Name Change and Appetizer Panic

Since I only have three semesters left of college, I came to the conclusion not only that the title Collegiate Cookery is a little more drab than I'd hoped, but it's also limiting- and here's why.

For one thing, I crave a computer geek humor outlet. This is very selfish of me. However, here I will be able to post little jokes, annoyances, etc. that my non-computer-geek friends simply don't get- and even some of the geeks aren't in the Geek Gossip Loop.

For another, in less than two years I'll be out of scholardom and in the so-called real world.

So a name change, and hopefully more postings on a more frequent basis, both on cooking and computing.

This "real world" had better watch out. I'm coming. Bwahaha.

* * * * *

So last week I had to make appetizers for the entrepreneurial club's holiday party. At six, three hours before I thought it began, I was on my way out to get groceries, and found out that it began at seven. So I raided my finals-stricken, nearly-empty* refrigerator, and came up with these. They need tweaking, especially if they're to be eaten cold, but they were popular amongst the other college students. Alas, I was late enough to have no time for a picture. Your imagination, dear reader, will have to suffice.

Cream Cheese Tartlets

recipe by Christima


1 bar cream cheese
3 TB sour cream
3-4 TB milk
1/4 tsp dried or regular mustard
1 tsp garlic
1/2 cup chopped herbs (I used mostly parsley, a little bit of basil, and chives- dill would go well)
4-5 chopped scallions
1/2 tsp salt
2-3 oz chevre, herb or plain
~3 oz fresh mozzarella, sliced into rounds (approximate)
pie crust (I used ~1.5 Pillsbury pre-made crusts to finish the filling)


1) Preheat oven according to directions on pie crust box- or, if making your own pie crust, to about 400 degrees Fahrenheit.

2) Cream together all ingredients except pie crust.

3) Roll out pie crust until about 1/8" thick, or even thinner- it has to be handleable (which is indeed a word- I checked). Using a 2-3 inch round cutter or a round glass, cut circles of dough out of the pie crust. Roll dough out again as needed.

4) Place dough circles in ungreased muffin tins, creating bowls out of each circle.

5) Using two spoons, dollop the mixture into the dough bowls. Top with round(s) of mozzarella.

6) Bake in oven for ~10 minutes- watch carefully after the ninth minute or so to make sure that the mozzarella doesn't overflow. As soon as it's about to, open the oven and pull out the tin.


-These MUST be served hot if you're forced to use low-moisture mozzarella, or else it becomes a less-than-appetizing skin on top of the cream cheese.
-This could also be made with other flavourings, such as smoked salmon, loads of dill, or made sweet, in which case I'd use a sweet pie crust- or graham cracker crust?
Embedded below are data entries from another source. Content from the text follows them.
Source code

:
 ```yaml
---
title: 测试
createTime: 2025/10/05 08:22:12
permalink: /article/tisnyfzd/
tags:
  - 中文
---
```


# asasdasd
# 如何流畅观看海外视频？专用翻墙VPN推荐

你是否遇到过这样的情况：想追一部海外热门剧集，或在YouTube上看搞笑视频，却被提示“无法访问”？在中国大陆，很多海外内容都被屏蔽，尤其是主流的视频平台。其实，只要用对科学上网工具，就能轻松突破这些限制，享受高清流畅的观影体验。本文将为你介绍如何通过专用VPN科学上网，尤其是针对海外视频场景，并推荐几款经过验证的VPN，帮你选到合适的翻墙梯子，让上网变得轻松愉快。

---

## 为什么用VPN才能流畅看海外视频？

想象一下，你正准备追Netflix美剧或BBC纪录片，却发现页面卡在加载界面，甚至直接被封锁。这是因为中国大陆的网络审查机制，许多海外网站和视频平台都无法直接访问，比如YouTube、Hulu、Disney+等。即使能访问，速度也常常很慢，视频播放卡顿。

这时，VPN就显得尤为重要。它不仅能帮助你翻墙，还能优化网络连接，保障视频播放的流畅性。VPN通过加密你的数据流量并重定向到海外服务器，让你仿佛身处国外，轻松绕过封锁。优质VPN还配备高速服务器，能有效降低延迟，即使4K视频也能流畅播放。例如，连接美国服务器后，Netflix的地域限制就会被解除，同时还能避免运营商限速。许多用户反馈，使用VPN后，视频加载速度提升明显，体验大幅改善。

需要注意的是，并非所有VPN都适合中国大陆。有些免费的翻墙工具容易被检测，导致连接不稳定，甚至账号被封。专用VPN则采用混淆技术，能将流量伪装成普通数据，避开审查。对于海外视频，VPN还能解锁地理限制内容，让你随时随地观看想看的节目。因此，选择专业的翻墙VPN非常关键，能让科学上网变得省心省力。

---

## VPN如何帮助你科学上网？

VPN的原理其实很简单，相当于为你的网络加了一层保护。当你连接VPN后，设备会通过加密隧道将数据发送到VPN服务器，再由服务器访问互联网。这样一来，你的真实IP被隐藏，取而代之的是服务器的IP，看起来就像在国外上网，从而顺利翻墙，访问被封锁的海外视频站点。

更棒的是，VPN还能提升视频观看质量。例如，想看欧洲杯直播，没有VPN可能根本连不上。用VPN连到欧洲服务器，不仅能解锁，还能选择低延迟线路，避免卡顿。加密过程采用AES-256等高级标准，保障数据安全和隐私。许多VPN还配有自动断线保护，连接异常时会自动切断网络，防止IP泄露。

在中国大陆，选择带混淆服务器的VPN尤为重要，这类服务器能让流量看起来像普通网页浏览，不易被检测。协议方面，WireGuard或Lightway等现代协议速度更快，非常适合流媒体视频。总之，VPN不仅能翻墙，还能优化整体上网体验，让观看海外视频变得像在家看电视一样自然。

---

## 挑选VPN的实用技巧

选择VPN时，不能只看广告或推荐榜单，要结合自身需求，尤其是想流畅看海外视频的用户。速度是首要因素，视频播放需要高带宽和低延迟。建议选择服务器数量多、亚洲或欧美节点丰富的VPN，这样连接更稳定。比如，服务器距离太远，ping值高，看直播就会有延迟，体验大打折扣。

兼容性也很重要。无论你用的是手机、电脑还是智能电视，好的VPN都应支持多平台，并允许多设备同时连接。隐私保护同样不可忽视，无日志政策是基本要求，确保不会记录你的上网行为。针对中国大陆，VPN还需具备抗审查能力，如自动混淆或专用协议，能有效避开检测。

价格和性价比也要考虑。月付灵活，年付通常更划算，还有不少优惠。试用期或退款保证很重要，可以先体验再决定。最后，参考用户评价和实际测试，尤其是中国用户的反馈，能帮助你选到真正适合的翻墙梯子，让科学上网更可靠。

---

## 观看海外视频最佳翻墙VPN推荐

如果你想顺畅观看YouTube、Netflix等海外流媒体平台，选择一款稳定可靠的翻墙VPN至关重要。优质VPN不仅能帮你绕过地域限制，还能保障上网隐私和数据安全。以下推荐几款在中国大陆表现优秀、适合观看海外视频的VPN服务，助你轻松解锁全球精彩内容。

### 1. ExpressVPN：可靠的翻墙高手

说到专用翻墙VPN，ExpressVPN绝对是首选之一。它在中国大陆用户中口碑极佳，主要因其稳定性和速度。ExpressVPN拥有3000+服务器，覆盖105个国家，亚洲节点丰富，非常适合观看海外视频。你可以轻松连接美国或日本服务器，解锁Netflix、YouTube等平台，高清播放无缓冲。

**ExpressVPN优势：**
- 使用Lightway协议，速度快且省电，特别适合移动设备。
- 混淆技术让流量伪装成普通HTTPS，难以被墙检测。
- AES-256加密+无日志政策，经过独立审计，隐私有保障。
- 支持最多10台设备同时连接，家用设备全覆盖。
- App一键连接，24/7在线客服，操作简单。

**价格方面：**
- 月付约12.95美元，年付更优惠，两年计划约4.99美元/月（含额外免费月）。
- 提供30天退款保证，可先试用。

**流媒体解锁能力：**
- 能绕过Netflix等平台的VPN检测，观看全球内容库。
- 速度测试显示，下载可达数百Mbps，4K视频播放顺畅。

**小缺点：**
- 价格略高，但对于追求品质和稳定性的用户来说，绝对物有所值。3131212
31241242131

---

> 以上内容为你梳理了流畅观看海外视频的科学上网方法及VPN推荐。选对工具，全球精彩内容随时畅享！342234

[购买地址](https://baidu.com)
Hm.
-I'd also like to try this with different kinds of cheese, both in and on top.

*I may be a little dairy-obsessed. That's why I had all these things and only these things left. My friend C. at college claims that at my rate of milk consumption alone, I am going to die. I think I'm just going to gain superpowers- namely, freakishly strong bones. Someday.

Also, for those of you who celebrate,


Anyone else, if I neglect your holiday, it's simply because I don't know when it is. No offense intended. I should probably buy a calendar next year, no?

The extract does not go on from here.